### What is needed
Go through the listing below and output exactly the line with "deploy this now?**", the line with "- Create modules", and each line between; omit the rest.

### Records for this task
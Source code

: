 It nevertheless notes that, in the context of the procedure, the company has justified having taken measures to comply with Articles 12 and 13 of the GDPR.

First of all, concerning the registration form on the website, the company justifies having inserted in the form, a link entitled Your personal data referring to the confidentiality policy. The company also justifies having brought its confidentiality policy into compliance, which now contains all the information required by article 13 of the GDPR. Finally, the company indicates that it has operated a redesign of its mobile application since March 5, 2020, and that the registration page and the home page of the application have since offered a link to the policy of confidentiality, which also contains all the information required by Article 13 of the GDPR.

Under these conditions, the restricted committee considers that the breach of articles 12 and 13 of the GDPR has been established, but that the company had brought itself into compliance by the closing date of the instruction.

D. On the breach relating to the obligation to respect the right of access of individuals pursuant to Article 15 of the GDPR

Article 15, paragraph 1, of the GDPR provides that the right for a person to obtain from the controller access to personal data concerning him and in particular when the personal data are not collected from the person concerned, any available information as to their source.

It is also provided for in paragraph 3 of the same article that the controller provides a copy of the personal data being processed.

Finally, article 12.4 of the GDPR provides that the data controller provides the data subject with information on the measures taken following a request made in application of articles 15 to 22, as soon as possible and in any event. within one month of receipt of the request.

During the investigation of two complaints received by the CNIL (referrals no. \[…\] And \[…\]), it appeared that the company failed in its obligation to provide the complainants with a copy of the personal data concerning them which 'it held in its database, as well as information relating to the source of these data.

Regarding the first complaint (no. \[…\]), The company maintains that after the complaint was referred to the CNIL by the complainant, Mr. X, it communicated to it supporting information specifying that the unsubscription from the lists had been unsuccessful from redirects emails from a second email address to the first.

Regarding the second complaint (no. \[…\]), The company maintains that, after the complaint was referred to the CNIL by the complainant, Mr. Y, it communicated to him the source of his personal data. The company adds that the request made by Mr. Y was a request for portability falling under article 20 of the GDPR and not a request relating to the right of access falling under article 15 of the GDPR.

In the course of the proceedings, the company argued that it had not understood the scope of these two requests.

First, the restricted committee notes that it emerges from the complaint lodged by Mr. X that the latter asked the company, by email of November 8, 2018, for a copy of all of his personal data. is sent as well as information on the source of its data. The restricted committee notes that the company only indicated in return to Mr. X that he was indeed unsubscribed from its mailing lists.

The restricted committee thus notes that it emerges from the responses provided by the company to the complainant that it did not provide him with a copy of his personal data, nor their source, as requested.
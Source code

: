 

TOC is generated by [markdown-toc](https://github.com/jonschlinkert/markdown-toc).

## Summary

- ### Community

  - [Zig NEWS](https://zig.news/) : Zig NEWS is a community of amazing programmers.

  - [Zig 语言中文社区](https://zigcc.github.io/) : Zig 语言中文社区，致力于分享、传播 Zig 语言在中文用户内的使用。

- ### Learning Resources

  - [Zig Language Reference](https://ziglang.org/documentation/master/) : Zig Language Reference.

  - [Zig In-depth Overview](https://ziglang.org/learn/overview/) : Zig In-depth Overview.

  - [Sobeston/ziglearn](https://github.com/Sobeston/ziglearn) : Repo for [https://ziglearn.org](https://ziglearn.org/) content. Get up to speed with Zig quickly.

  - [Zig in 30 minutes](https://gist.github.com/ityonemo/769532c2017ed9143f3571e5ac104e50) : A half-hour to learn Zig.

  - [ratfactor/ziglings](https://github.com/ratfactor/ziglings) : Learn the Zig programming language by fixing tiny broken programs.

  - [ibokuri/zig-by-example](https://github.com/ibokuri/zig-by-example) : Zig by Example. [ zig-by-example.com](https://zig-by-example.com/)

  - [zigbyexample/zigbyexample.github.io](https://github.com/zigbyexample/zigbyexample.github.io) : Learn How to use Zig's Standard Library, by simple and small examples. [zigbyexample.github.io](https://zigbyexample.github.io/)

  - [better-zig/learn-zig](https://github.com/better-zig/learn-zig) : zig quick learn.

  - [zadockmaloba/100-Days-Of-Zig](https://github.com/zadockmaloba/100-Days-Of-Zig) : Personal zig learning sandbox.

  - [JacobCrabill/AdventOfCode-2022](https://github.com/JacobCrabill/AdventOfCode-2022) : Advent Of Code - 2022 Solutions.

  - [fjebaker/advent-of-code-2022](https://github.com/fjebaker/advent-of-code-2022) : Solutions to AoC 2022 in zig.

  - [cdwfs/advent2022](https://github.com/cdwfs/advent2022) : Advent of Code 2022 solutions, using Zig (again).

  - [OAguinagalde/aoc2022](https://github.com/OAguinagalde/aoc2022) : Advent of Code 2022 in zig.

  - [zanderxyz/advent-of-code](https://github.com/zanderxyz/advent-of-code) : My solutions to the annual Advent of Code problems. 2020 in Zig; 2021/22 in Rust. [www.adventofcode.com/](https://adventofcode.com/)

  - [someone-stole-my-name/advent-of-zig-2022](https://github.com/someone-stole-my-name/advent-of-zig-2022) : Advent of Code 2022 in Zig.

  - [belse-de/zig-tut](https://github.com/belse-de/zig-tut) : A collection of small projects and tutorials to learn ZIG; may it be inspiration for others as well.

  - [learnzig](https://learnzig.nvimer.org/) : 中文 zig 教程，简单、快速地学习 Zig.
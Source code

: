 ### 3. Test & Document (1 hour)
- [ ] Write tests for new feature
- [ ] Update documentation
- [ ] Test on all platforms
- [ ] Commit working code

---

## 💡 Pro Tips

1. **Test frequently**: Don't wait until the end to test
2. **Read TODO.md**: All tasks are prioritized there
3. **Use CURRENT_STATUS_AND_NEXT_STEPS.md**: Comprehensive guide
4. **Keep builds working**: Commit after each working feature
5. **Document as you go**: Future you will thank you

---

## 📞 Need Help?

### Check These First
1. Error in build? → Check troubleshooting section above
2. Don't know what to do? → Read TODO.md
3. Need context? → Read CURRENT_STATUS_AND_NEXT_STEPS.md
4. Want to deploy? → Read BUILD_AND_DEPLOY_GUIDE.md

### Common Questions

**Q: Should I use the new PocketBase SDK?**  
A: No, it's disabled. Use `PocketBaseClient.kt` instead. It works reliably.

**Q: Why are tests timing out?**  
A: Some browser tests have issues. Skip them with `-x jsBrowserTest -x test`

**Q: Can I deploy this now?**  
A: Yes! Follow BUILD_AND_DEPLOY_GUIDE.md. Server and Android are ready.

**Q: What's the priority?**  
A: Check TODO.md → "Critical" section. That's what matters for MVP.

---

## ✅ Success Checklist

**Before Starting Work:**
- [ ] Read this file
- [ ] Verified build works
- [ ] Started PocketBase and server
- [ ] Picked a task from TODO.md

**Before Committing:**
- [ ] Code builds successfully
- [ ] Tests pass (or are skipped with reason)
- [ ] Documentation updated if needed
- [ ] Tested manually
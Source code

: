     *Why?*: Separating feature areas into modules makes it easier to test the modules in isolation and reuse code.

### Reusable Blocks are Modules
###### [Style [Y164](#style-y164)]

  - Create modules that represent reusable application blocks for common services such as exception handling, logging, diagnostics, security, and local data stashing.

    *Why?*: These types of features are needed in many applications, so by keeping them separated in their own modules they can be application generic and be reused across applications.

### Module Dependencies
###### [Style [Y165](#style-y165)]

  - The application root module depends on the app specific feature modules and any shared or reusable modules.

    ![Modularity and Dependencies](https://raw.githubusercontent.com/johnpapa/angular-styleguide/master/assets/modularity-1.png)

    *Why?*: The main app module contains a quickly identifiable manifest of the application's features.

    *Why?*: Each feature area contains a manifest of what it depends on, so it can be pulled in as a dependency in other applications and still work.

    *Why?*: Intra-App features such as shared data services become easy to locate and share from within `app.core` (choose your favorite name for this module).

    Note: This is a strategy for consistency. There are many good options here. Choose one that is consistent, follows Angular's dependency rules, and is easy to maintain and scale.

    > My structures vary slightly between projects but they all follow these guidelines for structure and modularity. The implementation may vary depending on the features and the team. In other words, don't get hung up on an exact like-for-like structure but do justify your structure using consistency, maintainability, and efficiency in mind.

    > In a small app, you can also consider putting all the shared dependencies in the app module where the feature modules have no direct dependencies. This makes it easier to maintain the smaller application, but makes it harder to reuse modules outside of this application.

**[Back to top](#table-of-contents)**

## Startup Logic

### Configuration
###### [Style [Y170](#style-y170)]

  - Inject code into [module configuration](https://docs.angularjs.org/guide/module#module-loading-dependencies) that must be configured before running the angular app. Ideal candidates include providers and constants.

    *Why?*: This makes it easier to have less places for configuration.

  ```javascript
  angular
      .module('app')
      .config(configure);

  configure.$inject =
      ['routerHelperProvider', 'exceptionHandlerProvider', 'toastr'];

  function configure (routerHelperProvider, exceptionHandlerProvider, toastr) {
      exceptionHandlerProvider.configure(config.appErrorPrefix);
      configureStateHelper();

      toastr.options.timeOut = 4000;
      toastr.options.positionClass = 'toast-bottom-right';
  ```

### Task solution
**Q: Can I deploy this now?**  
A: Yes! Follow BUILD_AND_DEPLOY_GUIDE.md. Server and Android are ready.

**Q: What's the priority?**  
A: Check TODO.md → "Critical" section. That's what matters for MVP.

---

## ✅ Success Checklist

**Before Starting Work:**
- [ ] Read this file
- [ ] Verified build works
- [ ] Started PocketBase and server
- [ ] Picked a task from TODO.md

**Before Committing:**
- [ ] Code builds successfully
- [ ] Tests pass (or are skipped with reason)
- [ ] Documentation updated if needed
- [ ] Tested manually
Source code

:     *Why?*: Separating feature areas into modules makes it easier to test the modules in isolation and reuse code.

### Reusable Blocks are Modules
###### [Style [Y164](#style-y164)]

  - Create modules that represent reusable application blocks for common services such as exception handling, logging, diagnostics, security, and local data stashing.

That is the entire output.